== WORK INSTRUCTIONS ==
Which lines of the data below hold "size"? Copy each of them.
◇ ◇ ◇ ◇
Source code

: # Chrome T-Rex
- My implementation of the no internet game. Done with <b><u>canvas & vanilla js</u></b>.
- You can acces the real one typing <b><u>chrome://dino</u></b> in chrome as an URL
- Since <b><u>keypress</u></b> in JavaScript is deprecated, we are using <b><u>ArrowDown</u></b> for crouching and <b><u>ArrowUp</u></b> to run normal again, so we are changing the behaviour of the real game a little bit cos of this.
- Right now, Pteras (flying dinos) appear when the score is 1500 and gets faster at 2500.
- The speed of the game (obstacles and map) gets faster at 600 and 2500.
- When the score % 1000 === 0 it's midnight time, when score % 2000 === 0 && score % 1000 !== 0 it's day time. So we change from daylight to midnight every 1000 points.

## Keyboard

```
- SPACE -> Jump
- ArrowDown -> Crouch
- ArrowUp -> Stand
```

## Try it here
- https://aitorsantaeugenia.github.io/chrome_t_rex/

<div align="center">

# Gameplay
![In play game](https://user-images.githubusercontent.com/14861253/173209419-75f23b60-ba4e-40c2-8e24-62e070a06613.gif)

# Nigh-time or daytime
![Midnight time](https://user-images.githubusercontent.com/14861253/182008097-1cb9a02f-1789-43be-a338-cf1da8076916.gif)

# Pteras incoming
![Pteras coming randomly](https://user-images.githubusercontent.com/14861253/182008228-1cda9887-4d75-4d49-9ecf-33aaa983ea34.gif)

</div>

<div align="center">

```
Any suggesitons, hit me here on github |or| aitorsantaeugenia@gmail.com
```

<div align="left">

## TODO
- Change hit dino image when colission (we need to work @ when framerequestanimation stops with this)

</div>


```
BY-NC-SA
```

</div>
◇ ◇ ◇ ◇
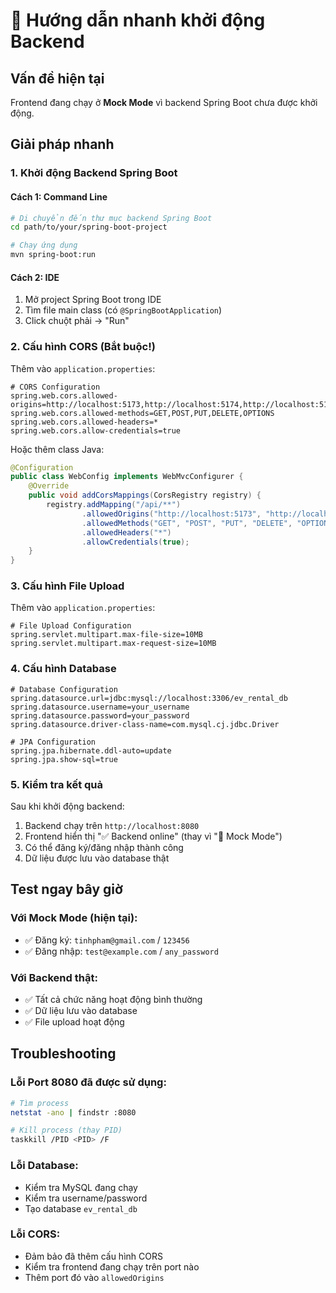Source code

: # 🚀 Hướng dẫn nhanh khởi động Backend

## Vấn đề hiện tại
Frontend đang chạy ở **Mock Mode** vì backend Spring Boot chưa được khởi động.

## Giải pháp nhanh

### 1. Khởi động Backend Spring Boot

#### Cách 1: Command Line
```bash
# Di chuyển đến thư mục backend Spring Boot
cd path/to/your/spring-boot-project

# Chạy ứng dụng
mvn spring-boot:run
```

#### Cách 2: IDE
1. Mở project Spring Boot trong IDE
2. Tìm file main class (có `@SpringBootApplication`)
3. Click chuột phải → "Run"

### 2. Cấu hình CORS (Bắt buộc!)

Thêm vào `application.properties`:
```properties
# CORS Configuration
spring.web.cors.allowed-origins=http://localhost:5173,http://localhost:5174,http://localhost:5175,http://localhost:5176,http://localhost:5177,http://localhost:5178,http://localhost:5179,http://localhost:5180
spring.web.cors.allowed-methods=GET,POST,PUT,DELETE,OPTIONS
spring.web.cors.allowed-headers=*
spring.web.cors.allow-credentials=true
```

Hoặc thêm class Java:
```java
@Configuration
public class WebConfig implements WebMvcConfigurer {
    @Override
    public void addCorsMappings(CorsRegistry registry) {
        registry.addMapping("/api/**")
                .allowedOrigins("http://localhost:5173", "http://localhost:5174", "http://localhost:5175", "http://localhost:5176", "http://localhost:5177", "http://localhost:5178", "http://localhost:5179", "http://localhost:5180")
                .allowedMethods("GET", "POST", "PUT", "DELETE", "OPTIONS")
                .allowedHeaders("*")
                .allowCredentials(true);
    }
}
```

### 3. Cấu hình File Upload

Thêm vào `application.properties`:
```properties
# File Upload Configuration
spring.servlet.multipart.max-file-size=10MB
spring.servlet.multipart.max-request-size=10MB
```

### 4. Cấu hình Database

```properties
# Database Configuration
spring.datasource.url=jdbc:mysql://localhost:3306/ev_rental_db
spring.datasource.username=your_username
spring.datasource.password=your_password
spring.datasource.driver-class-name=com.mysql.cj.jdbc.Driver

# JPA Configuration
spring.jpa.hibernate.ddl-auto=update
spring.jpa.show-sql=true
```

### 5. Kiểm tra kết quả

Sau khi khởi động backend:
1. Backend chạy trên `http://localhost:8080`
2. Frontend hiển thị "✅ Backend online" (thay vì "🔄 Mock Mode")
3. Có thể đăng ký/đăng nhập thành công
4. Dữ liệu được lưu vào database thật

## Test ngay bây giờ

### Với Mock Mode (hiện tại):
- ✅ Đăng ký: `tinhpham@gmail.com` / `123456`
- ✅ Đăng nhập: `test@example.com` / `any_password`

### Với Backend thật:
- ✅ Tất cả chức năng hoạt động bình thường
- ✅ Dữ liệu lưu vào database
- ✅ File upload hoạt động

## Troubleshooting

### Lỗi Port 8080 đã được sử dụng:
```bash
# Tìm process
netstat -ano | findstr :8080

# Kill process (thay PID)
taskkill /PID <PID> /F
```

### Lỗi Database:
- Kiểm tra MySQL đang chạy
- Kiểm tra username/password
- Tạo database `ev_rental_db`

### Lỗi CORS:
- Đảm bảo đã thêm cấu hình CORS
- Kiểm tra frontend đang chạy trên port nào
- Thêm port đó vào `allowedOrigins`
◇ ◇ ◇ ◇
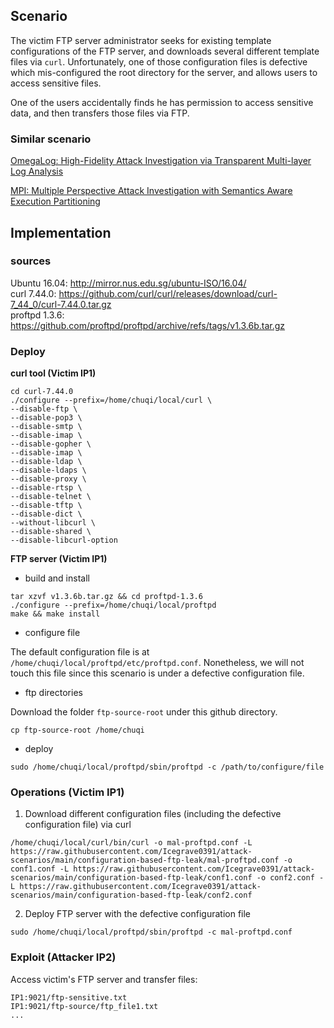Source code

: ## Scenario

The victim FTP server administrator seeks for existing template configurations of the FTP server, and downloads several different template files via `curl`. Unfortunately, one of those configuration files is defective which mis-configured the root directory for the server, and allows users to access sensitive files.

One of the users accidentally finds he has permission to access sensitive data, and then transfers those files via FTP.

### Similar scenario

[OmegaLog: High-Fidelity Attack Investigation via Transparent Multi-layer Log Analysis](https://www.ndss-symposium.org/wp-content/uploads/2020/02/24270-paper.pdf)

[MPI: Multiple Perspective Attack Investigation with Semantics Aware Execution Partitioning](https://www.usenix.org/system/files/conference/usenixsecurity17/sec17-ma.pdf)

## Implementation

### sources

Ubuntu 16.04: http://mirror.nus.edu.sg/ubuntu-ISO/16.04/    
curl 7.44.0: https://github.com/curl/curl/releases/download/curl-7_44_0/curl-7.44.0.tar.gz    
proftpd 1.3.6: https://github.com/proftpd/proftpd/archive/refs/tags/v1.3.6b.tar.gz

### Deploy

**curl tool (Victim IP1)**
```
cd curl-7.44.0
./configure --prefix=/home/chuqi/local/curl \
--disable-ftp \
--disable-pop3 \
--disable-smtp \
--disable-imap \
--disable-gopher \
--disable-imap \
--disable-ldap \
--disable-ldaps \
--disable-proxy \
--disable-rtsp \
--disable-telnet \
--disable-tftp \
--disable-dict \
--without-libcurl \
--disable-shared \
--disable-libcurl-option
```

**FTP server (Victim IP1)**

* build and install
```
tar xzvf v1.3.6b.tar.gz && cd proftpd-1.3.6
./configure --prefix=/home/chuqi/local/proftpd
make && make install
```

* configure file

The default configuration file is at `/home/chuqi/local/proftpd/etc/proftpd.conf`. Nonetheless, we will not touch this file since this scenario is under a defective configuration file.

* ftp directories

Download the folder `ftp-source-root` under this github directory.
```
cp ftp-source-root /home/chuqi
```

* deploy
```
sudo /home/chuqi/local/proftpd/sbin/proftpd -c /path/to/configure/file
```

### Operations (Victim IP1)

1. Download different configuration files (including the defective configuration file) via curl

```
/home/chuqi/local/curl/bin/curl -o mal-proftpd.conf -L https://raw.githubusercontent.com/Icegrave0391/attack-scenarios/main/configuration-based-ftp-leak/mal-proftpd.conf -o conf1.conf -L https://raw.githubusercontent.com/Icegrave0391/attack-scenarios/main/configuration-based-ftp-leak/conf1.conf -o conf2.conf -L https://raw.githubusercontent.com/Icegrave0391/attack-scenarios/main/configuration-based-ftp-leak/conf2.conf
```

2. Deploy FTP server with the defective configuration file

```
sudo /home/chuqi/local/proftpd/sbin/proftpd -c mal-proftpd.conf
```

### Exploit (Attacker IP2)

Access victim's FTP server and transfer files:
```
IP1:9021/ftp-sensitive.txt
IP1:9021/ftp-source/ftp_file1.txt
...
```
◇ ◇ ◇ ◇
== ANSWER TO THIS EXERCISE ==
spring.servlet.multipart.max-file-size=10MB
spring.servlet.multipart.max-request-size=10MB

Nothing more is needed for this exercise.